プーチンの目論見は完全に裏目に出た
【池上】お隣のスウェーデンは、2010年に廃止した徴兵制を、2018年に復活させました。志願兵の減少と、ロシアの脅威が高まったことが理由です。同じ年には、有事に対する備えを呼びかけるパンフレットを作って、国内の全470万世帯に配布しました。食料と水の備蓄や、冷戦時代に作った防空壕の再整備を求めたんです。
【増田】スウェーデンはロシアと国境を接していませんが、バルト海を挟んでロシアの飛び地の領土カリーニングラードと向かい合っています。

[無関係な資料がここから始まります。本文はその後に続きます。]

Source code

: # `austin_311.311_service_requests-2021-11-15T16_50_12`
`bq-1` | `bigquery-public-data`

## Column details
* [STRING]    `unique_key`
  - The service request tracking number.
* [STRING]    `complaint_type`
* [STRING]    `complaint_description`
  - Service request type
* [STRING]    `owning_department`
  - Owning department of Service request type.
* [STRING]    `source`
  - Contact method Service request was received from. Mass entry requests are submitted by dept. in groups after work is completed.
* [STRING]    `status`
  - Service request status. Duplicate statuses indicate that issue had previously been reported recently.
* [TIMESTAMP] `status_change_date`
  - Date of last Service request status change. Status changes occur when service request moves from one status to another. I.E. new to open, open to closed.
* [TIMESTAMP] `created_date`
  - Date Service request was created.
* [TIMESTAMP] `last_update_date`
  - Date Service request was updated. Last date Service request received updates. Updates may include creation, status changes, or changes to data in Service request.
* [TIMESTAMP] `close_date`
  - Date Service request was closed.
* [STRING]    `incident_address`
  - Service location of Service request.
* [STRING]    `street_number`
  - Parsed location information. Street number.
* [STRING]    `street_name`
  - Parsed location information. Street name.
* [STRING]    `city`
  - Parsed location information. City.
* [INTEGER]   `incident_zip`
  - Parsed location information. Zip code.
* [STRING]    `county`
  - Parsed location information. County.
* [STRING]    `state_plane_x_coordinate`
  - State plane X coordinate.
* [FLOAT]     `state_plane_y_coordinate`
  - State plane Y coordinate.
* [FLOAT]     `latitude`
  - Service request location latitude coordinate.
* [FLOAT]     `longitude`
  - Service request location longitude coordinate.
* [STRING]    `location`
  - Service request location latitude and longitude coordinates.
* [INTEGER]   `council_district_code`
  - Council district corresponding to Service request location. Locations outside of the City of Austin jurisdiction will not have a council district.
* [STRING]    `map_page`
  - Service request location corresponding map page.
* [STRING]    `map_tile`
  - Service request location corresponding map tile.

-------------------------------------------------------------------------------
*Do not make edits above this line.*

ここにはバルチック艦隊の母港がありますし、短距離弾道ミサイル「イスカンデル」が配備されています。
【池上】ロシアのウクライナ侵攻は、あえてNATOと距離を置いて、ロシアを刺激しないようにしてきたフィンランドとスウェーデンに加盟を促す結果となりました。
ロシアは、もしも両国のNATO加盟が実現したら、カリーニングラードの「イスカンダル」に核弾頭を配備すると警告していました。しかし、フィンランドとスウェーデンがNATO加盟手続きに入ることが決まると、プーチン大統領は「スウェーデンとフィンランドに関してはウクライナとの間でわれわれが抱えているような問題はない。NATOに加盟したいならそうすればいい」「NATOの部隊と軍事インフラが配備されれば、相応の対応を取り、われわれへの脅威がもたらされた地域に対して同様の脅威を与えざるを得ない」と語りました(ロイター・6月30日)。
フィンランドやスウェーデンはロシアを刺激するような行動は取らないでしょう。ただし、NATOの東方拡大を阻止することが戦争の大義名分でしたから、プーチン大統領のもくろみは完全に裏目に出た形です。